New Law Bans ISPs From Charging You A 'Rental' Fee For Hardware You Already Own
from the ill-communication dept
For much of this year, broadband customers have been complaining that Frontier Communications, the nation’s third-biggest telco, had been charging its customers a rental fee for modems they already owned. Normally, you’re supposed to be able to buy your own modem instead of paying your ISP a rental fee upwards of $10 per month. To nab some extra dough from captive customers, Frontier basically decided to charge its customers a rental fee anyway, giving them a polite, though giant, middle finger when they complained.
And because the FCC’s net neutrality repeal effectively neutered the agency’s ability to police this sort of behavior (not that the Pai FCC would anyway), consumers who complained to the agency were met with a glassy-eyed stare:
“Son filed a complaint with the Federal Communications Commission; Frontier responded to the complaint but stuck to its position that he has to pay the fee. A voicemail that Frontier left with Son and his wife said the company informed the FCC that “the router monthly charge is an applicable fee, and it will continue to be billed.
The FCC complaints team told Son in an email, “We reviewed the provider’s response and based on the information submitted, we believe your provider has responded to your concerns.” With FCC Chairman Ajit Pai having deregulated the broadband industry, there’s little to no chance of the commission taking action to stop fees like the one charged by Frontier.”
Fast forward to last month when the problem was fixed, shockingly enough, by the US Congress. A massive US government spending bill approved by Congress and signed by President Trump last month not only included some updates to the Communications Act cracking down slightly on bullshit cable TV fees, but a little noticed provision that formally bans the nonsense Frontier has been engaged in:
“A new “consumer right to accurate equipment charges” prohibits the companies from charging customers for “covered equipment provided by the consumer.” Covered equipment is defined as “equipment (such as a router) employed on the premises of a person… to provide [TV service] or to provide fixed broadband Internet access service.”

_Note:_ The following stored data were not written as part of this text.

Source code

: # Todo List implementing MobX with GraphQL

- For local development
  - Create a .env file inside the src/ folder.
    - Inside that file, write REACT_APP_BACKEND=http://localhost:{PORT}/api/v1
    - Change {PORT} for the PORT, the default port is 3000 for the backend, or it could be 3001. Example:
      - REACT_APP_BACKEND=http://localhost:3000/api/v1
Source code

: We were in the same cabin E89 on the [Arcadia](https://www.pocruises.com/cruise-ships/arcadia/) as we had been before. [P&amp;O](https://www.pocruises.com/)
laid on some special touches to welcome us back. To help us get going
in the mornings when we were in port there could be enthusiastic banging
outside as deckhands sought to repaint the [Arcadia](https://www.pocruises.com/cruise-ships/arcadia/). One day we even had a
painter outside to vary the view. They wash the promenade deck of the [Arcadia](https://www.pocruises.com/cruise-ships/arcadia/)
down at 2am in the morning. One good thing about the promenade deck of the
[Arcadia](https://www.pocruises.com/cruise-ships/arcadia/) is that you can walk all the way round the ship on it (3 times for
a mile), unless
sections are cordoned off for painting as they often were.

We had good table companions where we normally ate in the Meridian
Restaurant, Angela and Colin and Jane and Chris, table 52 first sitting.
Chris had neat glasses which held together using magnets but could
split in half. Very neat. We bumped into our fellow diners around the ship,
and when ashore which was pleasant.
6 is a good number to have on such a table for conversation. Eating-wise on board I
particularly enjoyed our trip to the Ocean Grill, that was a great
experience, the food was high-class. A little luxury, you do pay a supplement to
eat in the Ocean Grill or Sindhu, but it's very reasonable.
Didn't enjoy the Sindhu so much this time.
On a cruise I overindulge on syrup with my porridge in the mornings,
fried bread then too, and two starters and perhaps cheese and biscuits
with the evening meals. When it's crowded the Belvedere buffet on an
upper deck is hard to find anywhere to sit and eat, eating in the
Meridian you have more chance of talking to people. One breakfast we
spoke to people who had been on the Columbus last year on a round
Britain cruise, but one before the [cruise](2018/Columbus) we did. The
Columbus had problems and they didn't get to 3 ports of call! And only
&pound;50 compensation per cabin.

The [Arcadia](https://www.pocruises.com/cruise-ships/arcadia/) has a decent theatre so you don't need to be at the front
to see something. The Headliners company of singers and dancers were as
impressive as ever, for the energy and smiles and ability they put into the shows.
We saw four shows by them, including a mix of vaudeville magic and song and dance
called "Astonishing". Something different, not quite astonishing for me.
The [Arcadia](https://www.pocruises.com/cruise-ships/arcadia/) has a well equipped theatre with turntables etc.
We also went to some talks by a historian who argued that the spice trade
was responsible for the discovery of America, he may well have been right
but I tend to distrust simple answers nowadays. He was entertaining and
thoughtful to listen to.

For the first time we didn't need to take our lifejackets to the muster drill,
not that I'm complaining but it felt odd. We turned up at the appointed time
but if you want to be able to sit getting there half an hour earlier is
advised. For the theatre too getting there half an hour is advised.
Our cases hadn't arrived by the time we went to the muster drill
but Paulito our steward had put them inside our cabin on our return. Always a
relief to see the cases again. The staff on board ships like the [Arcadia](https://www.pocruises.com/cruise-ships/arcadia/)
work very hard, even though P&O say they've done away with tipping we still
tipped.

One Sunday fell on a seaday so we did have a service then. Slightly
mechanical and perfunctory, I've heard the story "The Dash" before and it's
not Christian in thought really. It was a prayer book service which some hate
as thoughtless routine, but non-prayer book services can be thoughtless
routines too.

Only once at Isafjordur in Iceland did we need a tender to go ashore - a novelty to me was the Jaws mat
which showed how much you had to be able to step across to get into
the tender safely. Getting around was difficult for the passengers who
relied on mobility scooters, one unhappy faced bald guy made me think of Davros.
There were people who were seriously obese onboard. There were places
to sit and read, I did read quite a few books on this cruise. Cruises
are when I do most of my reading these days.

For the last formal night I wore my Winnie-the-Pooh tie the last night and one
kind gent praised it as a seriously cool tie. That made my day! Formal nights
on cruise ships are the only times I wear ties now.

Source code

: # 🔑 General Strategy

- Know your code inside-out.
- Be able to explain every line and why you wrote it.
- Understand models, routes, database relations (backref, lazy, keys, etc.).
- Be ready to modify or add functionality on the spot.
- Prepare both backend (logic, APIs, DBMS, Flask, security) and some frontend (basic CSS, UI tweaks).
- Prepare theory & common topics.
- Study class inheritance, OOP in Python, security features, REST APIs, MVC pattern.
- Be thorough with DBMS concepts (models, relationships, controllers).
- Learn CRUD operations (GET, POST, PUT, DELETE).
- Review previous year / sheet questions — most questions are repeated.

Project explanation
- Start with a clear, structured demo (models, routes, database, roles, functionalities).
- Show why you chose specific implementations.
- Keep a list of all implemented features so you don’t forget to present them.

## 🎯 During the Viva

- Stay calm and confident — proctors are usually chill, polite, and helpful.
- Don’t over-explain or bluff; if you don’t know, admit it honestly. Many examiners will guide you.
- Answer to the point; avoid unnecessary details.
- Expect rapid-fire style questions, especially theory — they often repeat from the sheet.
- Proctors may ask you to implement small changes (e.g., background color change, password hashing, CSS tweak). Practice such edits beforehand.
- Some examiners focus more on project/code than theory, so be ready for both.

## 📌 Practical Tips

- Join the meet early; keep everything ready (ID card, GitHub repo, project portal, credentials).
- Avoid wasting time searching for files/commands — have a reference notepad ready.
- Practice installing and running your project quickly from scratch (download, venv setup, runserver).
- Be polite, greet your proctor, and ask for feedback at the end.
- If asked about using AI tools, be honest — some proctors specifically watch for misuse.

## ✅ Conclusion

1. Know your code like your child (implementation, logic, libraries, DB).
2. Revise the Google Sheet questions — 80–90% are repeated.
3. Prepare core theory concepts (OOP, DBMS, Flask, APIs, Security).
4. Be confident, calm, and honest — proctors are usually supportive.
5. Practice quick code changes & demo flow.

The companies may not charge rental or lease fees in cases when “the provider has not provided the equipment to the consumer; or the consumer has returned the equipment to the provider.”
The new law is an update to the Communications Act and is scheduled to apply six months after passage, which would be June 20. The law gives the Federal Communications Commission an option to extend the deadline by six months if the FCC “finds that good cause exists for such an additional extension.” As we’ve previously written, the FCC hasn’t done much of anything to protect customers from bogus rental fees.
The telecom and media sector usually lobbies tooth and nail (usually successfully) to kill these kinds of protections, but the sheer size of the bill apparently let the provision sneak through. Granted the law only matters if somebody’s willing to enforce it, and with an FTC and FCC that have repeatedly shown they’re a rubber stamp for their BFFs in the telecom sector, that’s not going to come easy.